Mezzo (voix médiane, en dessous de la soprano), Monique aime la musique baroque, Bach, Händel, Vivaldi. Son musicien préféré, Philippe Jaroussky, dont elle possède l’ensemble de la discographie. « J’écoute sa musique tous les week-ends. Je chante aussi pour moi, pour les souris et les araignées » dit-elle en riant. Dans sa grande maison des hauts de Juillac, Monique Fillioux fait aussi des vocalises, au grand dam, se souvient-elle, d’une de ses chattes défunte. « La voix, c’est un instrument très délicat qu’il faut travailler. Il y a deux cordes vocales à muscler. C’est très dur physiquement. Je suis plus fatiguée après une heure de chant qu’après trois heures de cheval. Le chant réclame beaucoup d’énergie, du souffle, de l’introspection et de la patience. Il s’agit d’un art difficile. »
Avec Festi’Musique et son artiste vedette, Hervé N’Kaoua, Monique Fillioux a l’impression de « franchir une marche ». « C’est une belle, une très belle surprise » dit-elle.
Les Fillioux ne sont pas totalement novices dans l’organisation de « matinées musicales ». Depuis quelques années, ils convient toutes les fins d’été à La Pouyade une quarantaine d’amis à assister à des concerts privés.

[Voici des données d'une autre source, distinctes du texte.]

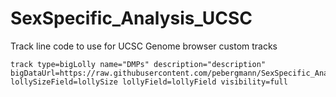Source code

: # SexSpecific_Analysis_UCSC

Track line code to use for UCSC Genome browser custom tracks
```
track type=bigLolly name="DMPs" description="description" bigDataUrl=https://raw.githubusercontent.com/pebergmann/SexSpecific_Analysis_UCSC/main/female_ADCU.bb lollySizeField=lollySize lollyField=lollyField visibility=full
```

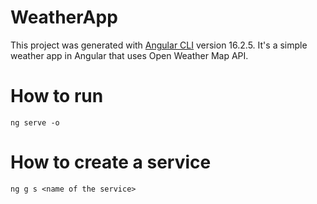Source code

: # WeatherApp

This project was generated with [Angular CLI](https://github.com/angular/angular-cli) version 16.2.5.
It's a simple weather app in Angular that uses Open Weather Map API.

# How to run
``` ng serve -o ```

# How to create a service
```ng g s <name of the service>```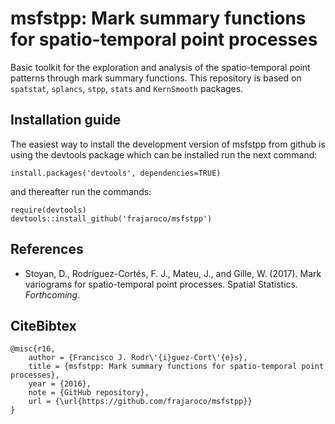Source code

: # msfstpp: Mark summary functions for spatio-temporal point processes

Basic toolkit for the exploration and analysis of the spatio-temporal point patterns through mark summary functions. This repository is based on `spatstat`, `splancs`, `stpp`, `stats` and `KernSmooth` packages.

## Installation guide

The easiest way to install the development version of msfstpp from github is using the devtools package which can be installed run the next command:
```
install.packages('devtools', dependencies=TRUE)
```
and thereafter run the commands:
```
require(devtools)
devtools::install_github('frajaroco/msfstpp')
```

## References
- Stoyan, D., Rodríguez-Cortés, F. J., Mateu, J., and Gille, W. (2017). Mark variograms for spatio-temporal point processes. Spatial Statistics. *Forthcoming*.

## CiteBibtex
```
@misc{r16,
	author = {Francisco J. Rodr\'{i}guez-Cort\'{e}s},
	title = {msfstpp: Mark summary functions for spatio-temporal point processes},
	year = {2016},
	note = {GitHub repository},
	url = {\url{https://github.com/frajaroco/msfstpp}}
}

```

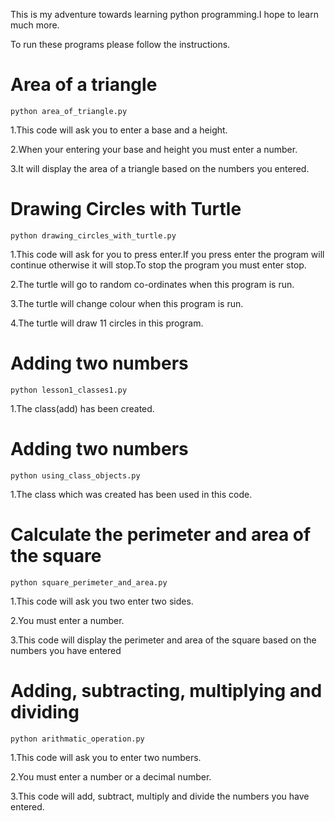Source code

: This is my adventure towards learning python programming.I hope to learn much more.

To run these programs please follow the instructions.

# Area of a triangle

```
python area_of_triangle.py
```

1.This code will ask you to enter a base and a height.

2.When your entering your base and height you must enter a number.

3.It will display the area of a triangle based on the numbers you entered.


# Drawing Circles with Turtle

```
python drawing_circles_with_turtle.py
```
1.This code will ask for you to press enter.If you press enter the program will continue otherwise it will stop.To stop the program you must enter stop.


2.The turtle will go to random co-ordinates when this program is run.

3.The turtle will change colour when this program is run.

4.The turtle will draw 11 circles in this program.

# Adding two numbers
```
python lesson1_classes1.py
```

1.The class(add) has been created.
# Adding two numbers
```
python using_class_objects.py
```
1.The class which was created has been used in this code.

# Calculate the perimeter and area of the square
```
python square_perimeter_and_area.py
```
1.This code will ask you two enter two sides.

2.You must enter a number.

3.This code will display the perimeter and area of the square based on the numbers you have entered

# Adding, subtracting, multiplying and dividing
```
python arithmatic_operation.py
```
1.This code will ask you to enter two numbers.

2.You must enter a number or a decimal number.

3.This code will add, subtract, multiply and divide the numbers you have entered.
  



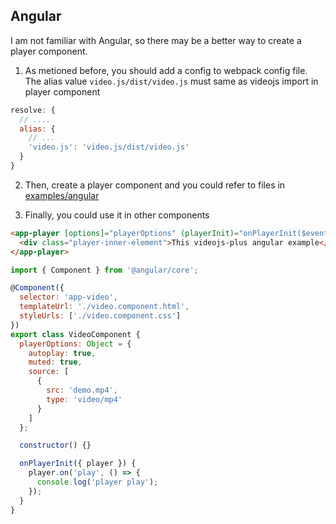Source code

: ## Angular

I am not familiar with Angular, so there may be a better way to create a player component.

1. As metioned before, you should add a config to webpack config file. The alias value `video.js/dist/video.js` must same as videojs import in player component

```js
resolve: {
  // ....
  alias: {
    // ...
    'video.js': 'video.js/dist/video.js'
  }
}
```

2. Then, create a player component and you could refer to files in [examples/angular](../examples/angular/)

3. Finally, you could use it in other components

```html
<app-player [options]="playerOptions" (playerInit)="onPlayerInit($event)">
  <div class="player-inner-element">This videojs-plus angular example</div>
</app-player>
```

```js
import { Component } from '@angular/core';

@Component({
  selector: 'app-video',
  templateUrl: './video.component.html',
  styleUrls: ['./video.component.css']
})
export class VideoComponent {
  playerOptions: Object = {
    autoplay: true,
    muted: true,
    source: [
      {
        src: 'demo.mp4',
        type: 'video/mp4'
      }
    ]
  };

  constructor() {}

  onPlayerInit({ player }) {
    player.on('play', () => {
      console.log('player play');
    });
  }
}
```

Les notes résonnent de nouveau sur le piano Erard 1930, arrivé de Paris en 1977.
Trait d’union
Comme toutes les belles histoires, la rencontre avec Jacques Baclet et Anne-Marie Mollinie fut fortuite. Cette fois c’est un piano lyre – il n’en existe pas plus de 70 de par le monde – qui servit de catalyseur. Et puis Monique Fillioux établit le trait d’union avec le Cognac. Mais elle-même se vit davantage comme un « tourneur de page », un facilitateur. « Je fus longtemps à la disposition du Cognac. Maintenant, je suis à la disposition de la musique. Je n’ai jamais eu envie de me mettre en avant » précise-t-elle. Une fréquentation plus assidue de sa chère musique qui donne la sensation de retrouver « le berceau de son enfance. »

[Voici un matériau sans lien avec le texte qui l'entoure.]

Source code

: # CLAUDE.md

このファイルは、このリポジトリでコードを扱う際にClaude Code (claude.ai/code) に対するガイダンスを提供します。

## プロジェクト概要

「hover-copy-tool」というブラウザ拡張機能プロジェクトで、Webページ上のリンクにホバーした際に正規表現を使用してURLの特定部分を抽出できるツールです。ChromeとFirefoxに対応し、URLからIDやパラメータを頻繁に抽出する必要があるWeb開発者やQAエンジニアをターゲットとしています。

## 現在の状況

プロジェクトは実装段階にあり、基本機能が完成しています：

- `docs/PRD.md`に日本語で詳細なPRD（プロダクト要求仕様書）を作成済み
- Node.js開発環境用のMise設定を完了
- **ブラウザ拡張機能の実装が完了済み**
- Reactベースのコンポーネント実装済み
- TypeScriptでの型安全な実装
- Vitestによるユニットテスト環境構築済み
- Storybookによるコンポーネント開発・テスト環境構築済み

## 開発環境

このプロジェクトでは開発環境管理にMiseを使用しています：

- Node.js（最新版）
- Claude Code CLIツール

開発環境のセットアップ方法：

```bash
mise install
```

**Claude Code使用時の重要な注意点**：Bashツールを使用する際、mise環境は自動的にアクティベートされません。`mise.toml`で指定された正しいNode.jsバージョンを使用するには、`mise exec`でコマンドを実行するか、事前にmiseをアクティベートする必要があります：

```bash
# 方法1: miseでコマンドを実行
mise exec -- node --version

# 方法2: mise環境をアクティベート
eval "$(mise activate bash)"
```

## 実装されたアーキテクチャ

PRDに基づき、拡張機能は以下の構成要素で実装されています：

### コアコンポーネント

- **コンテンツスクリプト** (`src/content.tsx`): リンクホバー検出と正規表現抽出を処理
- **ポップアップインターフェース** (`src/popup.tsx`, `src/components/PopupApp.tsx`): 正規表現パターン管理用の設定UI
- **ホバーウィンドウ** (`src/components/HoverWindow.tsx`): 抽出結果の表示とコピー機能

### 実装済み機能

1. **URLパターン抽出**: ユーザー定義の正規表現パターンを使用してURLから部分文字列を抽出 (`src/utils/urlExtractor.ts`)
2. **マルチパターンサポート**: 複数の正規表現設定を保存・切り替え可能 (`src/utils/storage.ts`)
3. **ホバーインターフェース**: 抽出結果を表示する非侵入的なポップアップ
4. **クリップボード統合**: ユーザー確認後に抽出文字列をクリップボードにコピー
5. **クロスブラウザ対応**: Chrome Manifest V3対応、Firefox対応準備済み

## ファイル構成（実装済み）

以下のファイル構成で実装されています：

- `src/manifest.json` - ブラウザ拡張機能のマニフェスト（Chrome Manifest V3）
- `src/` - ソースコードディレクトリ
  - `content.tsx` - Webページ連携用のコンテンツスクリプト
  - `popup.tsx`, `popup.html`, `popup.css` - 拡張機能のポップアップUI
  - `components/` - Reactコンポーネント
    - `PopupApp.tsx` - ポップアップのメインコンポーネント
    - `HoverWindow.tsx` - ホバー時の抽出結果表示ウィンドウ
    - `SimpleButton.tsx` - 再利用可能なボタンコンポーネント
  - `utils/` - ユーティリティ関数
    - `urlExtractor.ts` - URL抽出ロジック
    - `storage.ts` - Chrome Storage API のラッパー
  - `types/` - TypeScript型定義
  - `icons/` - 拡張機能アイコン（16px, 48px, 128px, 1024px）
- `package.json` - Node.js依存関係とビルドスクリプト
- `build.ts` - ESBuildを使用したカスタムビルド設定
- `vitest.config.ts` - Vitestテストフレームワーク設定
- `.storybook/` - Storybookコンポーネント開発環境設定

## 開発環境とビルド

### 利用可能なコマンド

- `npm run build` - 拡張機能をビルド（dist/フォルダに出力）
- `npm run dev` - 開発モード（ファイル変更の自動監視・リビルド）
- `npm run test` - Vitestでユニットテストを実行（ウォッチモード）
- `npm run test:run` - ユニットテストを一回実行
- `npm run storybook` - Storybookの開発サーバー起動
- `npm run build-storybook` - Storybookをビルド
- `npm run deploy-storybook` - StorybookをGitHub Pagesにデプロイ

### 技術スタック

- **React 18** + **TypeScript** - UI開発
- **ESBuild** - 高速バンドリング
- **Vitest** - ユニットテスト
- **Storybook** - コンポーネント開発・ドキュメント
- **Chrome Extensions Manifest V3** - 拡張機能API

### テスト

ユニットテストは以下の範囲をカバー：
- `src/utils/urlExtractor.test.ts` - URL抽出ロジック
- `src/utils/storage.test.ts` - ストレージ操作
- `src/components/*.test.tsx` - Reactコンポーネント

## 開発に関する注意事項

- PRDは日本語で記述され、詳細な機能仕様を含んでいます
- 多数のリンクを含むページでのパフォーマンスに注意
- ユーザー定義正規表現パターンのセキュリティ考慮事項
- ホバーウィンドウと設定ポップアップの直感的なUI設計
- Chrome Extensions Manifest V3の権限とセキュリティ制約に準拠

Conçoit-elle du regret d’abandonner, ne serait-ce qu’un peu, une vie active entièrement tournée vers le Cognac ? « Non, assure-t-elle. J’ai fait mon temps. Des Blackberry et autres gadgets, j’en ai un peu assez. Quelle époque bénie où le grand-père de mon mari, en voyage vers les Etats-Unis, embarquait pour une croisière de 15 jours. Aujourd’hui, vous parcourez d’Est en Ouest le pays en vous levant tous les matins à 3 h pour prendre l’avion à 5 h 30. C’est usant à la longue. » Elle regrettera, c’est sûr, les rencontres avec ses importateurs, avec cette nouvelle génération de femmes qui, de Riga à New York passent allégrement d’un concert, d’un opéra ou d’un ballet à une recette de cuisine où à des conseils de jardinage et papotent allégrement sur la toile sans délaisser leurs affaires. D’ailleurs, Monique et Pascal Fillioux ne se sont jamais sentis étrangers nulle part. Ukraine, Japon, Finlande… partout, ils ont reçu le même accueil. « Il suffit d’être simple et naturel, se présenter humblement et gentiment et ça se passe très bien. » Une leçon de vie.
Histoire des Cognacs Jean Fillioux
l Originaire de Javrezac, Honoré Fillioux acquiert la propriété de La Pouyade en 1894.
l Il travaille avec le professeur Ravaz à la mise au point du cépage « 333 Ecole » résistant au phylloxera.
l Il invente un régulateur de température pour la distillation (photo).
l Après Honoré, quatre générations se succèdent à La Pouyade : Jean, Michel, Pascal, Christophe (avec Jean comme second prénom…
depuis Jean).
l Les Cognacs Jean Fillioux sont présents sur tous les continents.
l La Maison exporte à 90 % ses Cognacs (10 % à l’époque de Michel).